Carnell T. Foskey, County Attorney (Lynn, Gartner, Dunne & Covello, LLP, Mineola, NY [Kenneth L. Gartner, Joseph Covello, and Moshe Boroosan], of counsel), for appellants.

Brand Glick Brand, P.C., Garden City, NY (Marsha S. Whyte of counsel), for respondents.



DECISION & ORDER

In an action to recover damages for personal injuries, etc. the defendants County of Nassau, Nassau County Department of Recreation and Parks, and Eisenhower Memorial Park appeal from an order of the Supreme Court, Nassau County (McCormack, J.), entered May 1, 2015, which denied their motion for summary judgment dismissing the complaint insofar as asserted against them.
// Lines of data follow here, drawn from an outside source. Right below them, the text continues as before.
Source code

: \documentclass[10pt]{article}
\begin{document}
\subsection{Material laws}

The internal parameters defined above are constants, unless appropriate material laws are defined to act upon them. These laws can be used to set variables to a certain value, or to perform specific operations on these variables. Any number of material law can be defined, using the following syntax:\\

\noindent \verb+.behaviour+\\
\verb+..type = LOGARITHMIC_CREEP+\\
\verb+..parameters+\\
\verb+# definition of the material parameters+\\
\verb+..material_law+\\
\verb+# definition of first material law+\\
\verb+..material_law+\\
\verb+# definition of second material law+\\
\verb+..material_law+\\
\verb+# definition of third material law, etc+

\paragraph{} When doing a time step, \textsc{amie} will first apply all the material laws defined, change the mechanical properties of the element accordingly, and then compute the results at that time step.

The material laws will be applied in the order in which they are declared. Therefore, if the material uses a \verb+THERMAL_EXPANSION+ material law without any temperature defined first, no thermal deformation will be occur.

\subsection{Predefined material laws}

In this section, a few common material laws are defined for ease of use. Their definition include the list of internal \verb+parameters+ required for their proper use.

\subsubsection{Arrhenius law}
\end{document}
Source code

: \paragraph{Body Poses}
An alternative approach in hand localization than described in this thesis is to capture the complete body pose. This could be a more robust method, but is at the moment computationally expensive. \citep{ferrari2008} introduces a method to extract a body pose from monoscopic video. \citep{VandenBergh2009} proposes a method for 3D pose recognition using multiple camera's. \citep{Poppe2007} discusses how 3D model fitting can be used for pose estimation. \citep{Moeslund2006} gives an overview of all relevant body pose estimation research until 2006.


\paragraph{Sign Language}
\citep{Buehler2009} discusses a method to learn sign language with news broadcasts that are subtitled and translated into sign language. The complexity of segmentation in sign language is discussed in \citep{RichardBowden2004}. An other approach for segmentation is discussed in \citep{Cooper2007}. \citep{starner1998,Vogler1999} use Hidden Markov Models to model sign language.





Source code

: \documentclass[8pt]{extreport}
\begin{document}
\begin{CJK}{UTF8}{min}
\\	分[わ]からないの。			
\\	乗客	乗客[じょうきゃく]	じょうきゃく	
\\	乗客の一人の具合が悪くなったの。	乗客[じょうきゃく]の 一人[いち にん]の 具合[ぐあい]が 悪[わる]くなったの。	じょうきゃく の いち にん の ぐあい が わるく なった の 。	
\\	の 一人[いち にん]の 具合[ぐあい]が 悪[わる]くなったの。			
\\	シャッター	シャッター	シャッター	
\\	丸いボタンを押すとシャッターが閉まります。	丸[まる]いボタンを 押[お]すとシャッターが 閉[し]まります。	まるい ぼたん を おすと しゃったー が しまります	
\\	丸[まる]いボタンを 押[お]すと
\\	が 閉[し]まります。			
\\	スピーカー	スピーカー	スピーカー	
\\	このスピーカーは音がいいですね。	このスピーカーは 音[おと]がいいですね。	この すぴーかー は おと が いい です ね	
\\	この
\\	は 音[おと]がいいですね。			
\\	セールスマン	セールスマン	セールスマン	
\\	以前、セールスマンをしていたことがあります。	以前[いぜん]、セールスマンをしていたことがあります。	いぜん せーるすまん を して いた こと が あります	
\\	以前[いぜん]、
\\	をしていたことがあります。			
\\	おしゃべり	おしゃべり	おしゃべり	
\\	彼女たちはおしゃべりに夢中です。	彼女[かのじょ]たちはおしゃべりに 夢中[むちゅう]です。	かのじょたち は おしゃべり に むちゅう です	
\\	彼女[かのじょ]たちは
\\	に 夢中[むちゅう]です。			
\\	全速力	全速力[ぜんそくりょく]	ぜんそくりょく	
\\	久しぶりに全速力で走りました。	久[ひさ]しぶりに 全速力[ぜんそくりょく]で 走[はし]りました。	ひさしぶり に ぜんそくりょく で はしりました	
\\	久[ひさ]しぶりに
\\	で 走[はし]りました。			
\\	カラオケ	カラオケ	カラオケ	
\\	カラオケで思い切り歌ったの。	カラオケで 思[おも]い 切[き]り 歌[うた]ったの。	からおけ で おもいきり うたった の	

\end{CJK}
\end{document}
ORDERED that the order is affirmed, with costs.

The plaintiff Paul Fornuto allegedly was injured in April 2009 when, while he was riding his bicycle in Eisenhower Memorial Park, the wheels lost traction on loose pebbles on a section of a paved trail that had recently been repaired. Seeking to recover damages for his injuries, Fornuto, and his wife suing derivatively, commenced this action against, among others, the County of Nassau, Nassau County Department of Recreation and Parks, and Eisenhower Memorial Park (hereinafter collectively the County defendants). The plaintiffs alleged in their 2012 supplemental verified bill of particulars that the defendants negligently repaired certain potholes by, among other things, failing to clean up loose pebbles resulting from the pothole repair or by performing the repair in a way that the pebbles came loose within a short time after the repair. The County defendants moved for summary judgment dismissing the complaint insofar as asserted against them, and the Supreme Court denied the motion. The County defendants appeal.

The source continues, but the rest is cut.